2026 · live

x402 Gateway

HTTP 402-native paywall for agent-to-agent API calls. 1 cent per call, USDC on Base, no accounts.

TypeScript · Hono · Cloudflare Workers · Base Sepolia · USDC · viem · Zod · Durable Objects

Paid calls served
124

last 7 days

p50 latency
180ms

last 7 days (includes payment verify)

Revenue
$1.24

last 7 days — small on purpose

Callers
8 distinct agents

since launch

The problem

The next wave of software is autonomous agents calling APIs to accomplish tasks. But how do they pay for those calls? The current web's financial infrastructure is built for humans. Systems like Stripe require accounts, API keys tied to a credit card, and a human on both sides of the transaction to set things up. This model fundamentally breaks the premise of autonomous, composable agents. An agent can't just "sign up" for an API key.

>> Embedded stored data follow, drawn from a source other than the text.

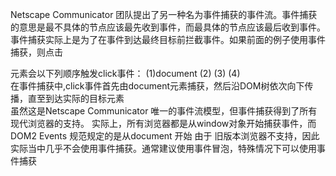   Netscape Communicator 团队提出了另一种名为事件捕获的事件流。事件捕获的意思是最不具体的节点应该最先收到事件，而最具体的节点应该最后收到事件。
    事件捕获实际上是为了在事件到达最终目标前拦截事件。如果前面的例子使用事件捕获，则点击<div>元素会以下列顺序触发click事件：
    (1)document
    (2)<html>
    (3)<body>
    (4)<div>
    在事件捕获中,click事件首先由document元素捕获，然后沿DOM树依次向下传播，直至到达实际的目标元素<div>
    虽然这是Netscape Communicator 唯一的事件流模型，但事件捕获得到了所有现代浏览器的支持。
    实际上，所有浏览器都是从window对象开始捕获事件，而DOM2 Events 规范规定的是从document 开始
    由于 旧版本浏览器不支持，因此实际当中几乎不会使用事件捕获。通常建议使用事件冒泡，特殊情况下可以使用事件捕获
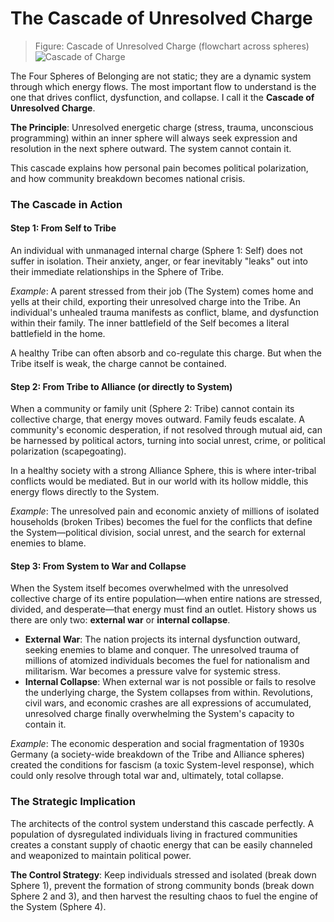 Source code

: # The Cascade of Unresolved Charge

> Figure: Cascade of Unresolved Charge (flowchart across spheres)
> ![Cascade of Charge](../../assets/fig_cascade_of_charge.svg)

The Four Spheres of Belonging are not static; they are a dynamic system through which energy flows. The most important flow to understand is the one that drives conflict, dysfunction, and collapse. I call it the **Cascade of Unresolved Charge**.

**The Principle**: Unresolved energetic charge (stress, trauma, unconscious programming) within an inner sphere will always seek expression and resolution in the next sphere outward. The system cannot contain it.

This cascade explains how personal pain becomes political polarization, and how community breakdown becomes national crisis.

### The Cascade in Action

#### Step 1: From Self to Tribe

An individual with unmanaged internal charge (Sphere 1: Self) does not suffer in isolation. Their anxiety, anger, or fear inevitably "leaks" out into their immediate relationships in the Sphere of Tribe.

*Example*: A parent stressed from their job (The System) comes home and yells at their child, exporting their unresolved charge into the Tribe. An individual's unhealed trauma manifests as conflict, blame, and dysfunction within their family. The inner battlefield of the Self becomes a literal battlefield in the home.

A healthy Tribe can often absorb and co-regulate this charge. But when the Tribe itself is weak, the charge cannot be contained.

#### Step 2: From Tribe to Alliance (or directly to System)

When a community or family unit (Sphere 2: Tribe) cannot contain its collective charge, that energy moves outward. Family feuds escalate. A community's economic desperation, if not resolved through mutual aid, can be harnessed by political actors, turning into social unrest, crime, or political polarization (scapegoating).

In a healthy society with a strong Alliance Sphere, this is where inter-tribal conflicts would be mediated. But in our world with its hollow middle, this energy flows directly to the System.

*Example*: The unresolved pain and economic anxiety of millions of isolated households (broken Tribes) becomes the fuel for the conflicts that define the System—political division, social unrest, and the search for external enemies to blame.

#### Step 3: From System to War and Collapse

When the System itself becomes overwhelmed with the unresolved collective charge of its entire population—when entire nations are stressed, divided, and desperate—that energy must find an outlet. History shows us there are only two: **external war** or **internal collapse**.

*   **External War**: The nation projects its internal dysfunction outward, seeking enemies to blame and conquer. The unresolved trauma of millions of atomized individuals becomes the fuel for nationalism and militarism. War becomes a pressure valve for systemic stress.
*   **Internal Collapse**: When external war is not possible or fails to resolve the underlying charge, the System collapses from within. Revolutions, civil wars, and economic crashes are all expressions of accumulated, unresolved charge finally overwhelming the System's capacity to contain it.

*Example*: The economic desperation and social fragmentation of 1930s Germany (a society-wide breakdown of the Tribe and Alliance spheres) created the conditions for fascism (a toxic System-level response), which could only resolve through total war and, ultimately, total collapse.

### The Strategic Implication

The architects of the control system understand this cascade perfectly. A population of dysregulated individuals living in fractured communities creates a constant supply of chaotic energy that can be easily channeled and weaponized to maintain political power.

**The Control Strategy**: Keep individuals stressed and isolated (break down Sphere 1), prevent the formation of strong community bonds (break down Sphere 2 and 3), and then harvest the resulting chaos to fuel the engine of the System (Sphere 4).
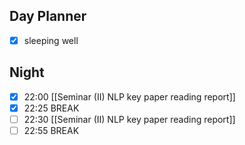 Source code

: ## Day Planner
- [x] sleeping well
## Night
- [x] 22:00 [[Seminar (II) NLP key paper reading report]]
- [x] 22:25 BREAK
- [ ] 22:30 [[Seminar (II) NLP key paper reading report]]
- [ ] 22:55 BREAK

I wanted to build an API that speaks the language of machines and money. The goal was simple: an endpoint that, when called, responds with 402 Payment Required. The response tells the agent how much to pay, in what currency, and where. The agent can then construct a transaction, sign it with its private key, and retry the original request with the signature attached. If the payment is valid, the API serves the response. No accounts, no cookies, no API keys—just a signature per call. This is a truly permissionless, machine-to-machine financial transaction, settled on-chain.

The constraint

To make this viable, the system had to operate under a strict set of constraints:

  1. Low Latency: The entire payment verification process had to add minimal overhead. The gateway runs as a single Cloudflare Worker, putting the logic at the edge, with a budget of less than 50ms for the entire verification step.
  2. Non-Custodial & Permissionless: The gateway must never take custody of user funds or private keys. There are no accounts, no sign-ups, and no KYC. Any agent with a valid keypair can call the API. This is critical for composability.
  3. Cheap & Fast Settlement: The economics only work with low transaction fees. Settlement happens on Base, an Ethereum Layer 2, for its sub-cent gas fees and fast finality (seconds, not minutes). This ensures that micropayments of a fraction of a cent are economically feasible.

The flow

The entire interaction is a two-step dance native to the HTTP protocol. The client makes a request, is told to pay, and then retries with proof of payment. It's designed to be simple enough for any agent developer to implement.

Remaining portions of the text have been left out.